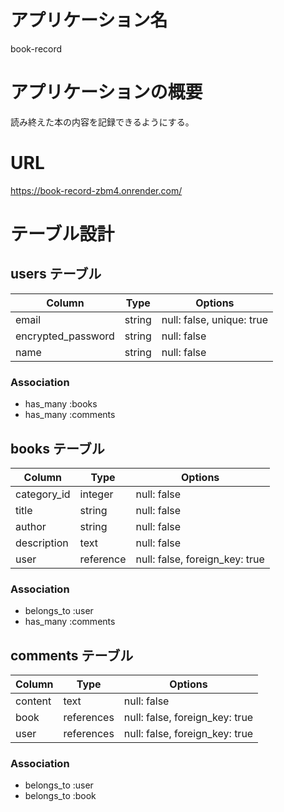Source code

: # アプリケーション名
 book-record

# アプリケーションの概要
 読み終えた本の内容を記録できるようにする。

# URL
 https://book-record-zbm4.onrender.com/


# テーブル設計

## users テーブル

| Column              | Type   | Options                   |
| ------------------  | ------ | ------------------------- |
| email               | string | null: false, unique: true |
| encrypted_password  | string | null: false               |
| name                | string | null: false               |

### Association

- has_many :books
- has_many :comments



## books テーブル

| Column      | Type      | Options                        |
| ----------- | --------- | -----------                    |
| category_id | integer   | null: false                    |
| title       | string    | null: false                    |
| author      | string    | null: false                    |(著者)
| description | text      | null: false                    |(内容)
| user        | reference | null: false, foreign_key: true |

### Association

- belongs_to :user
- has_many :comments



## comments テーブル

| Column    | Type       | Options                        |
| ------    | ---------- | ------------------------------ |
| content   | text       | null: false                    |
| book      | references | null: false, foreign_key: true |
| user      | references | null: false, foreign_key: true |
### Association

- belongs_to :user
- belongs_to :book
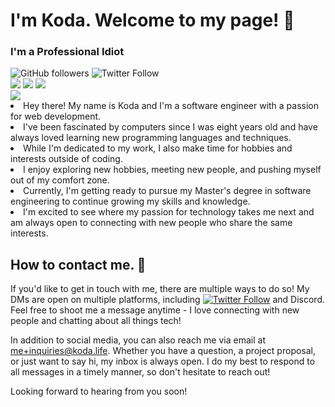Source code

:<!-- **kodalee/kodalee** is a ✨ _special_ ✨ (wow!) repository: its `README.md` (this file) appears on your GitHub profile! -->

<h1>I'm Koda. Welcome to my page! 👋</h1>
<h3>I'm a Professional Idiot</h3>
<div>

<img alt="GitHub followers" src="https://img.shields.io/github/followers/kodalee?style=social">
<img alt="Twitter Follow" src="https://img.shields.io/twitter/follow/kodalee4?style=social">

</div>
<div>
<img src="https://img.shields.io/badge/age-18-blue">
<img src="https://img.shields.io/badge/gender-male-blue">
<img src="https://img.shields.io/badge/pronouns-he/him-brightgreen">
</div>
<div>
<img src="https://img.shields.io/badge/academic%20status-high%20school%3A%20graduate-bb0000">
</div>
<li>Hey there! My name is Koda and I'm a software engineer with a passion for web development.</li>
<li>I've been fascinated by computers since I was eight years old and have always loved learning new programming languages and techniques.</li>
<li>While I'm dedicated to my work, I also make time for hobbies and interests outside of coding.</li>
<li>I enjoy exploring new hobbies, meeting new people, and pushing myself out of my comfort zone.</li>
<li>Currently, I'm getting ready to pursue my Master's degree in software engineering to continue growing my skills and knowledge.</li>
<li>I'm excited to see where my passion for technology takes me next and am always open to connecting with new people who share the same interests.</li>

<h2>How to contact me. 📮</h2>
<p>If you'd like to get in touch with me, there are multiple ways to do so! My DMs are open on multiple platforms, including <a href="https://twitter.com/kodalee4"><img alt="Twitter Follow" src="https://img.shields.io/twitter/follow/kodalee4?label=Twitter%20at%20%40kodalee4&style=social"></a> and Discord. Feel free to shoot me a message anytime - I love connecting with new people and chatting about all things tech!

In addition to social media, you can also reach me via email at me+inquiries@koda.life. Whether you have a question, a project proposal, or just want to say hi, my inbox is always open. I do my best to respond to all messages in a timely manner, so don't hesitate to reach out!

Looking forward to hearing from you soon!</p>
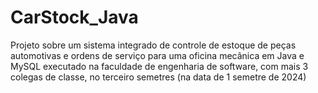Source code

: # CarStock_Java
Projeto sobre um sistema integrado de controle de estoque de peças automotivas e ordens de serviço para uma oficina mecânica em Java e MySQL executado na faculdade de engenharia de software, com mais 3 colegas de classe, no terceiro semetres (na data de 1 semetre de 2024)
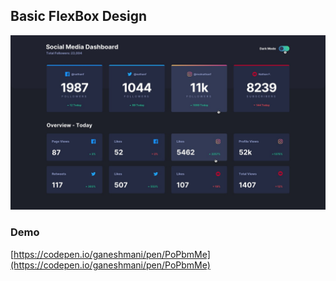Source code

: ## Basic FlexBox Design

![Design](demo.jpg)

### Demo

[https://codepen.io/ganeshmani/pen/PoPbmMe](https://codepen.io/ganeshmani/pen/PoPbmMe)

PROBLEM REQUIREMENTS
Copy each entry exactly as written. Images should not appear in the copy.

RESPONSE BELOW
Source code

: # アプリケーション名
 book-record

# アプリケーションの概要
 読み終えた本の内容を記録できるようにする。

# URL
 https://book-record-zbm4.onrender.com/


# テーブル設計

## users テーブル

| Column              | Type   | Options                   |
| ------------------  | ------ | ------------------------- |
| email               | string | null: false, unique: true |
| encrypted_password  | string | null: false               |
| name                | string | null: false               |

### Association

- has_many :books
- has_many :comments



## books テーブル

| Column      | Type      | Options                        |
| ----------- | --------- | -----------                    |
| category_id | integer   | null: false                    |
| title       | string    | null: false                    |
| author      | string    | null: false                    |(著者)
| description | text      | null: false                    |(内容)
| user        | reference | null: false, foreign_key: true |

### Association

- belongs_to :user
- has_many :comments



## comments テーブル

| Column    | Type       | Options                        |
| ------    | ---------- | ------------------------------ |
| content   | text       | null: false                    |
| book      | references | null: false, foreign_key: true |
| user      | references | null: false, foreign_key: true |
### Association

- belongs_to :user
- belongs_to :book
Source code

:<!-- **kodalee/kodalee** is a ✨ _special_ ✨ (wow!) repository: its `README.md` (this file) appears on your GitHub profile! -->

<h1>I'm Koda. Welcome to my page! 👋</h1>
<h3>I'm a Professional Idiot</h3>
<div>

<img alt="GitHub followers" src="https://img.shields.io/github/followers/kodalee?style=social">
<img alt="Twitter Follow" src="https://img.shields.io/twitter/follow/kodalee4?style=social">

</div>
<div>
<img src="https://img.shields.io/badge/age-18-blue">
<img src="https://img.shields.io/badge/gender-male-blue">
<img src="https://img.shields.io/badge/pronouns-he/him-brightgreen">
</div>
<div>
<img src="https://img.shields.io/badge/academic%20status-high%20school%3A%20graduate-bb0000">
</div>
<li>Hey there! My name is Koda and I'm a software engineer with a passion for web development.</li>
<li>I've been fascinated by computers since I was eight years old and have always loved learning new programming languages and techniques.</li>
<li>While I'm dedicated to my work, I also make time for hobbies and interests outside of coding.</li>
<li>I enjoy exploring new hobbies, meeting new people, and pushing myself out of my comfort zone.</li>
<li>Currently, I'm getting ready to pursue my Master's degree in software engineering to continue growing my skills and knowledge.</li>
<li>I'm excited to see where my passion for technology takes me next and am always open to connecting with new people who share the same interests.</li>

<h2>How to contact me. 📮</h2>
<p>If you'd like to get in touch with me, there are multiple ways to do so! My DMs are open on multiple platforms, including <a href="https://twitter.com/kodalee4"><img alt="Twitter Follow" src="https://img.shields.io/twitter/follow/kodalee4?label=Twitter%20at%20%40kodalee4&style=social"></a> and Discord. Feel free to shoot me a message anytime - I love connecting with new people and chatting about all things tech!

In addition to social media, you can also reach me via email at me+inquiries@koda.life. Whether you have a question, a project proposal, or just want to say hi, my inbox is always open. I do my best to respond to all messages in a timely manner, so don't hesitate to reach out!

Looking forward to hearing from you soon!</p>
Source code

: # CarStock_Java
Projeto sobre um sistema integrado de controle de estoque de peças automotivas e ordens de serviço para uma oficina mecânica em Java e MySQL executado na faculdade de engenharia de software, com mais 3 colegas de classe, no terceiro semetres (na data de 1 semetre de 2024)
Source code

: ## Basic FlexBox Design

![Design](demo.jpg)

### Demo

[https://codepen.io/ganeshmani/pen/PoPbmMe](https://codepen.io/ganeshmani/pen/PoPbmMe)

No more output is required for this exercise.